At Brainerd Int’l Raceway, where three years ago Annie Whiteley faced off against The Man himself, Frank Manzo, in the first national event final of her career, her YNot/J&A Service team had its first off weekend after months and months of one great outing after another.

Hot off back-to-back victories in Woodburn, where she annihilated both ends of the track record, and Seattle, where a dominant performance ended in the third national event title of her career, Whiteley qualified fifth in the Top Alcohol Funny Car field. The weekend began with promise when she ran a 5.68 at 261.17 mph Friday followed by a strong 5.61/261.62 later that afternoon that slotted her third in the field at the time. “We were behind on the track all weekend,” she said. “It just kept sticking the tire every time we went up there.”

Whiteley, who qualified No. 1 in five of her last seven starts (including the Jegs Allstars race), shook on her final attempt and qualified outside the top three for the first time since the West Region season opener at Phoenix way back in February.

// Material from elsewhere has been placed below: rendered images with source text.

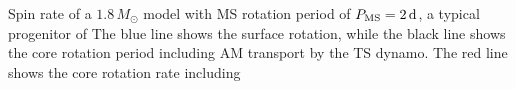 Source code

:  \label{fig:MRI1.8rot} Spin rate of a $1.8 \, M_\odot$ model with MS rotation period of $P_{\rm MS} = 2 \, {\rm d}$, a typical progenitor of  The blue line shows the surface rotation, while the black line shows the core rotation period including AM transport by the TS dynamo. The red line shows the core rotation rate including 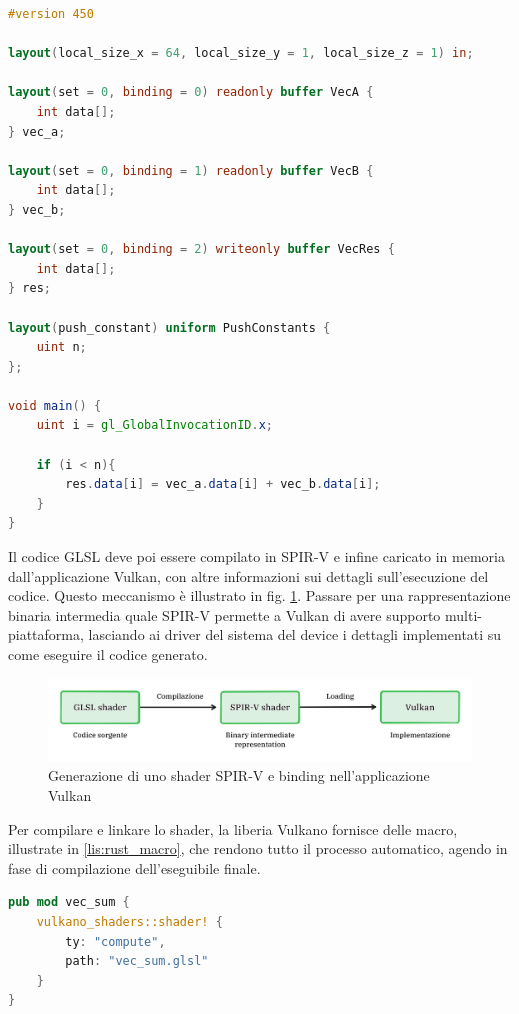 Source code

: \vspace{5mm}
\begin{lstlisting}[language=GLSL, caption=Shader GLSL di somma di vettori, label=lis:vulkan_shader]
#version 450

layout(local_size_x = 64, local_size_y = 1, local_size_z = 1) in;

layout(set = 0, binding = 0) readonly buffer VecA {
    int data[];
} vec_a;

layout(set = 0, binding = 1) readonly buffer VecB {
    int data[];
} vec_b;

layout(set = 0, binding = 2) writeonly buffer VecRes {
    int data[];
} res;

layout(push_constant) uniform PushConstants {
    uint n;
};

void main() {
    uint i = gl_GlobalInvocationID.x;

    if (i < n){
        res.data[i] = vec_a.data[i] + vec_b.data[i];
    }
}    
\end{lstlisting}
\vspace{5mm}

Il codice GLSL deve poi essere compilato in SPIR-V e infine caricato in memoria dall'applicazione Vulkan, con altre informazioni sui dettagli sull'esecuzione del codice. Questo meccanismo è illustrato in fig. \ref{fig:shader}. Passare per una rappresentazione binaria intermedia quale SPIR-V permette a Vulkan di avere supporto multi-piattaforma, lasciando ai driver del sistema del device i dettagli implementati su come eseguire il codice generato.

\begin{figure}[ht]
    \centering
    \includegraphics[width=.9\linewidth]{images/chapter2/shader.png}
    \caption{Generazione di uno shader SPIR-V e binding nell'applicazione Vulkan}
    \label{fig:shader}
\end{figure}

Per compilare e linkare lo shader, la liberia Vulkano fornisce delle macro, illustrate in \ref{lis:rust_macro}, che rendono tutto il processo automatico, agendo in fase di compilazione dell'eseguibile finale.

\newpage

\vspace{5mm}
\begin{lstlisting}[language=Rust, caption=Compilazione e binding dello shader GLSL, label=lis:rust_macro]
pub mod vec_sum {
    vulkano_shaders::shader! {
        ty: "compute",
        path: "vec_sum.glsl"
    }
}    
\end{lstlisting}
\vspace{5mm}

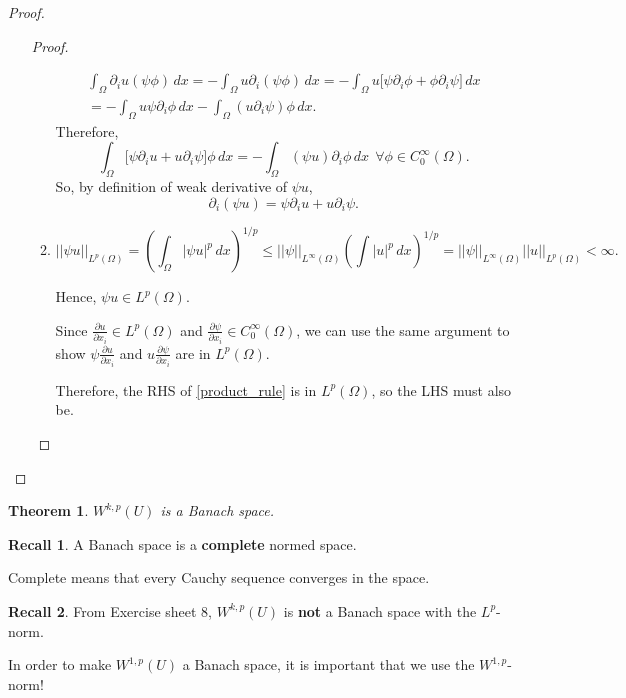 \documentclass[12pt]{article}
\newtheorem{theorem}{Theorem}[section]
\theoremstyle{definition}
\newtheorem*{recall}{Recall}
\begin{document}
\begin{proof}
\begin{enumerate}[label=(\roman*)]
\begin{proof}
\begin{enumerate}[label=(\alph*)]
\begin{multline*}
\int_{\Omega}\partial_iu(\psi\phi)\,dx=-\int_{\Omega}u\partial_i(\psi\phi)\,dx=-\int_{\Omega}u\big[\psi\partial_i\phi+\phi\partial_i\psi\big]\,dx\\
=-\int_{\Omega}u\psi\partial_i\phi\,dx-\int_{\Omega}(u\partial_i\psi)\phi\,dx.
\end{multline*}
Therefore,
\[\int_{\Omega}\big[\psi\partial_iu+u\partial_i\psi\big]\phi\,dx=-\int_{\Omega}(\psi u)\partial_i\phi\,dx\ \ \forall\phi\in C_0^{\infty}(\Omega).\]
So, by definition of weak derivative of $\psi u$,
\begin{equation}\tag{$*$}\label{product_rule}
\partial_i(\psi u)=\psi\partial_iu+u\partial_i\psi.
\end{equation}

\setcounter{enumii}{0}
\item
\[||\psi u||_{L^p(\Omega)}=\left(\int_{\Omega}|\psi u|^p\,dx\right)^{1/p}\leq||\psi||_{L^{\infty}(\Omega)}\left(\int|u|^p\,dx\right)^{1/p}=||\psi||_{L^{\infty}(\Omega)}||u||_{L^p(\Omega)}<\infty.\]

Hence, $\psi u\in L^p(\Omega)$.

Since $\frac{\partial u}{\partial x_i}\in L^p(\Omega)$ and $\frac{\partial\psi}{\partial x_i}\in C_0^{\infty}(\Omega)$, we can use the same argument to show $\psi\frac{\partial u}{\partial x_i}$ and $u\frac{\partial\psi}{\partial x_i}$ are in $L^p(\Omega)$.

Therefore, the RHS of \eqref{product_rule} is in $L^p(\Omega)$, so the LHS must also be.
\end{enumerate}
\end{proof}
\end{enumerate}
\end{proof}

\begin{theorem}\label{Sobolev_Banach}
$W^{k,p}(U)$ is a Banach space.
\end{theorem}

\begin{recall}
A Banach space is a \textbf{complete} normed space.

Complete means that every Cauchy sequence converges in the space.
\end{recall}

\begin{recall}
From Exercise sheet 8, $W^{k,p}(U)$ is \textbf{not} a Banach space with the $L^p$-norm.

In order to make $W^{1,p}(U)$ a Banach space, it is important that we use the $W^{1,p}$-norm!
\end{recall}
\end{document}
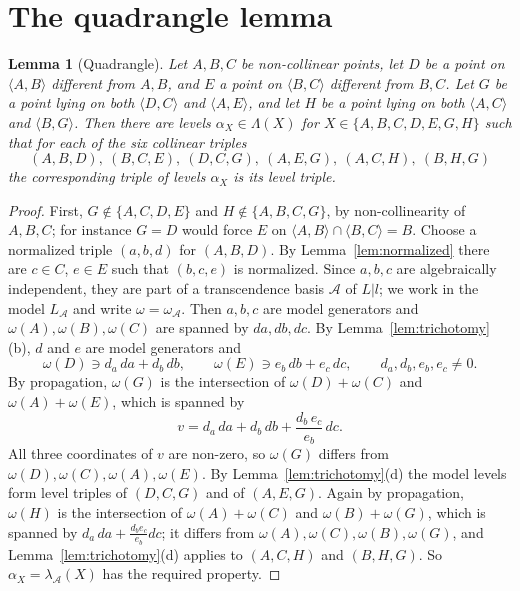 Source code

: \documentclass[11pt]{amsart}
\newtheorem{lemma}[theorem]{Lemma}
\theoremstyle{definition}
\theoremstyle{remark}
\newcommand{\la}{\langle}
\newcommand{\ra}{\rangle}
\begin{document}
\section{The quadrangle lemma}\label{sec:quadrangle}

\begin{lemma}[Quadrangle]\label{lem:quadrangle}
Let $A,B,C$ be non-collinear points, let $D$ be a point on $\la A,B\ra$ different from $A,B$, and $E$ a point on $\la B,C\ra$ different from $B,C$.
Let $G$ be a point lying on both $\la D,C\ra$ and $\la A,E\ra$, and let $H$ be a point lying on both $\la A,C\ra$ and $\la B,G\ra$.
Then there are levels $\alpha_X\in\Lambda(X)$ for $X\in\{A,B,C,D,E,G,H\}$ such that for each of the six collinear triples
\[ (A,B,D),\ (B,C,E),\ (D,C,G),\ (A,E,G),\ (A,C,H),\ (B,H,G) \]
the corresponding triple of levels $\alpha_X$ is its level triple.
\end{lemma}

\begin{proof}
First, $G\notin\{A,C,D,E\}$ and $H\notin\{A,B,C,G\}$, by non-collinearity of $A,B,C$; for instance $G=D$ would force $E$ on $\la A,B\ra\cap\la B,C\ra=B$.
Choose a normalized triple $(a,b,d)$ for $(A,B,D)$. By Lemma~\ref{lem:normalized} there are $c\in C$, $e\in E$ such that $(b,c,e)$ is normalized.
Since $a,b,c$ are algebraically independent, they are part of a transcendence basis $\mathcal A$ of $L|l$; we work in the model $L_{\mathcal A}$ and write $\omega=\omega_{\mathcal A}$.
Then $a,b,c$ are model generators and $\omega(A),\omega(B),\omega(C)$ are spanned by $da,db,dc$.
By Lemma~\ref{lem:trichotomy}(b), $d$ and $e$ are model generators and
\[ \omega(D)\ni d_a\,da+d_b\,db,\qquad \omega(E)\ni e_b\,db+e_c\,dc,\qquad d_a,d_b,e_b,e_c\neq0. \]
By propagation, $\omega(G)$ is the intersection of $\omega(D)+\omega(C)$ and $\omega(A)+\omega(E)$, which is spanned by
\[ v=d_a\,da+d_b\,db+\frac{d_b\,e_c}{e_b}\,dc . \]
All three coordinates of $v$ are non-zero, so $\omega(G)$ differs from $\omega(D),\omega(C),\omega(A),\omega(E)$.
By Lemma~\ref{lem:trichotomy}(d) the model levels form level triples of $(D,C,G)$ and of $(A,E,G)$.
Again by propagation, $\omega(H)$ is the intersection of $\omega(A)+\omega(C)$ and $\omega(B)+\omega(G)$, which is spanned by $d_a\,da+\frac{d_be_c}{e_b}dc$;
it differs from $\omega(A),\omega(C),\omega(B),\omega(G)$, and Lemma~\ref{lem:trichotomy}(d) applies to $(A,C,H)$ and $(B,H,G)$.
So $\alpha_X=\lambda_{\mathcal A}(X)$ has the required property.
\end{proof}
\end{document}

That that was no problem, though – she still landed in the fast half of the field and has won races already this year from three different rungs on the eliminator ladder.

The problem came when Whiteley’s jet-black Camaro fought for traction again in the first round of eliminations against a much tougher opponent than the No. 5 qualifier usually gets: many-time national event champ Jay Payne. In that round, which was postponed by rain from late Saturday afternoon until Sunday, Whiteley, who arrived in Minnesota ranked number 1 in the national standings, left on the eventual runner-up but slowed to an 8.59 while Payne advanced with a 5.55.

“That was a bummer, definitely,” Whiteley said. “On the first qualifier, it shook the tires almost right at the hit – I don’t know how it made it – and every time we went up there after that the car made it a little further, but we never did catch up to the track.”

Despite the unexpected early exit, Whiteley’s YNot/J&A Service team enters the U.S. Nationals, the biggest race of the season, still solidly atop the Top Alcohol Funny Car standings, with almost a full-race lead (82 points) on second-place Doug Gordon.


After running not just low e.t. of the meet but low e.t. of all three qualifying sessions at the Lucas Oil Nationals in Brainerd, Annie Whiteley was upset in the second round of eliminations when her car got loose and drifted over the centerline. It was the fifth time in her career that she’s qualified No. 1 at a national event and the third time already this season.

“Somewhere before half-track, the car decided to make a left turn,” said Whiteley, who reached the first national final event of her career at this event in 2012, her rookie season in Top Alcohol Funny Car. “I have no idea why – it left hard and until that point was running just like it had all weekend.”

Whiteley wheeled her J&A Service/YNot Racing Mustang to a 5.61 at 257.63 mph to pace the field and clocked a 5.67 and a 5.64 in the other two qualifying sessions. She earned a first-round bye for being No. 1 in the short field, but following a solid 5.67 on a single that was within .01-second of low e.t. of the round, the car veered toward the centerline in round two not long after she swapped feet.

“Shane Westerfield’s car broke the rear end in the pair ahead of us,” Whiteley said. “I don’t know if that had anything to do with it or if it was because it was misting when I staged – the conditions weren’t ideal for any of us – but the car turned left right where his rear end broke. When [crew chief Roger Bateman] looked at the computer, he saw right on the G meter where something upset the tires.”

The Brainerd event was the first of back-to-back-to-back events for the busy YNot team. This weekend is the Central Regional at Heartland Park Topeka, and next weekend is the most prestigious event of every season, the U.S. Nationals at Indianapolis, where last year Whiteley fell just short of victory in a close final-round match with Frank Manzo.